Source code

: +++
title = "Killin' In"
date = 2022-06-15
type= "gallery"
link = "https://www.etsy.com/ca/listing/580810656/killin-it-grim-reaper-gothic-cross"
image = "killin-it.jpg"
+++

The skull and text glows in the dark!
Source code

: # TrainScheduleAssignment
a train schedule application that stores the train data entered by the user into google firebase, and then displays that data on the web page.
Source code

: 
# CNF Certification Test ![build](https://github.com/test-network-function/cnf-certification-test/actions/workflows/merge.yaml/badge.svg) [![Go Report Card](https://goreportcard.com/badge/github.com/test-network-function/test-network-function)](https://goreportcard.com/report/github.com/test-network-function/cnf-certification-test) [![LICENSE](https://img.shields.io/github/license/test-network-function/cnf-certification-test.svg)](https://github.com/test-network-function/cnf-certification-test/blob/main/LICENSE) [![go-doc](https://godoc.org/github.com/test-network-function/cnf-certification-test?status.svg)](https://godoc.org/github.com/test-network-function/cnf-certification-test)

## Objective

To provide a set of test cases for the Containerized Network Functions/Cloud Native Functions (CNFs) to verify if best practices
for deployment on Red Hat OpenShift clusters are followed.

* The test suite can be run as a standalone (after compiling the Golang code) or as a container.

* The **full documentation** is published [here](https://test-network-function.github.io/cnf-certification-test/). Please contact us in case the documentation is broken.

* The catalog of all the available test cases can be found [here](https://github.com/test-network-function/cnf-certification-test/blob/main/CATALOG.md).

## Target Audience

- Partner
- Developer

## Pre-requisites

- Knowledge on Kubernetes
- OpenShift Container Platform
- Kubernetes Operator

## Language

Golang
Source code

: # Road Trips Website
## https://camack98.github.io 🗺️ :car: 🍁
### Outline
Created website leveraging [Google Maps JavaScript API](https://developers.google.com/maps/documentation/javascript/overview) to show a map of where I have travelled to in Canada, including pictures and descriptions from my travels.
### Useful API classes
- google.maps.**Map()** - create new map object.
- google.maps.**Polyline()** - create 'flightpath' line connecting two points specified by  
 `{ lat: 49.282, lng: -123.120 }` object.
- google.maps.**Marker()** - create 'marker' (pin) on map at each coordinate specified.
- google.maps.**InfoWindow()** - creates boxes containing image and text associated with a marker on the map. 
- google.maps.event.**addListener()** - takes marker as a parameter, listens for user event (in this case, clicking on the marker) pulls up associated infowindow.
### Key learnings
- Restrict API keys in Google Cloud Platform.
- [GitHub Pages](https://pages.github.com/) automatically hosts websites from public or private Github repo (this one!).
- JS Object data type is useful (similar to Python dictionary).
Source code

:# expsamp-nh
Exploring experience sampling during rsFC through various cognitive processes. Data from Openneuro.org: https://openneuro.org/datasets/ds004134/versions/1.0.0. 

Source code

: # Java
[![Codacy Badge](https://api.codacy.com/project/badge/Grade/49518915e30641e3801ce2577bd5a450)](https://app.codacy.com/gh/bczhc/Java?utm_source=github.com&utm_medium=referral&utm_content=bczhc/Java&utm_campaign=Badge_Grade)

::::::::::

■ Task details ■
Would you output every record above exactly as it stands?

■ Response below ■
Source code

: +++
title = "Killin' In"
date = 2022-06-15
type= "gallery"
link = "https://www.etsy.com/ca/listing/580810656/killin-it-grim-reaper-gothic-cross"
image = "killin-it.jpg"
+++

The skull and text glows in the dark!
Source code

: # TrainScheduleAssignment
a train schedule application that stores the train data entered by the user into google firebase, and then displays that data on the web page.
Source code

: 
# CNF Certification Test ![build](https://github.com/test-network-function/cnf-certification-test/actions/workflows/merge.yaml/badge.svg) [![Go Report Card](https://goreportcard.com/badge/github.com/test-network-function/test-network-function)](https://goreportcard.com/report/github.com/test-network-function/cnf-certification-test) [![LICENSE](https://img.shields.io/github/license/test-network-function/cnf-certification-test.svg)](https://github.com/test-network-function/cnf-certification-test/blob/main/LICENSE) [![go-doc](https://godoc.org/github.com/test-network-function/cnf-certification-test?status.svg)](https://godoc.org/github.com/test-network-function/cnf-certification-test)

## Objective

To provide a set of test cases for the Containerized Network Functions/Cloud Native Functions (CNFs) to verify if best practices
for deployment on Red Hat OpenShift clusters are followed.

* The test suite can be run as a standalone (after compiling the Golang code) or as a container.

* The **full documentation** is published [here](https://test-network-function.github.io/cnf-certification-test/). Please contact us in case the documentation is broken.

* The catalog of all the available test cases can be found [here](https://github.com/test-network-function/cnf-certification-test/blob/main/CATALOG.md).

## Target Audience

- Partner
- Developer

## Pre-requisites

- Knowledge on Kubernetes
- OpenShift Container Platform
- Kubernetes Operator

## Language

Golang
Source code

: # Road Trips Website
## https://camack98.github.io 🗺️ :car: 🍁
### Outline
Created website leveraging [Google Maps JavaScript API](https://developers.google.com/maps/documentation/javascript/overview) to show a map of where I have travelled to in Canada, including pictures and descriptions from my travels.
### Useful API classes
- google.maps.**Map()** - create new map object.
- google.maps.**Polyline()** - create 'flightpath' line connecting two points specified by  
 `{ lat: 49.282, lng: -123.120 }` object.
- google.maps.**Marker()** - create 'marker' (pin) on map at each coordinate specified.
- google.maps.**InfoWindow()** - creates boxes containing image and text associated with a marker on the map. 
- google.maps.event.**addListener()** - takes marker as a parameter, listens for user event (in this case, clicking on the marker) pulls up associated infowindow.
### Key learnings
- Restrict API keys in Google Cloud Platform.
- [GitHub Pages](https://pages.github.com/) automatically hosts websites from public or private Github repo (this one!).
- JS Object data type is useful (similar to Python dictionary).
Source code

:# expsamp-nh
Exploring experience sampling during rsFC through various cognitive processes. Data from Openneuro.org: https://openneuro.org/datasets/ds004134/versions/1.0.0. 

Source code

: # Java
[![Codacy Badge](https://api.codacy.com/project/badge/Grade/49518915e30641e3801ce2577bd5a450)](https://app.codacy.com/gh/bczhc/Java?utm_source=github.com&utm_medium=referral&utm_content=bczhc/Java&utm_campaign=Badge_Grade)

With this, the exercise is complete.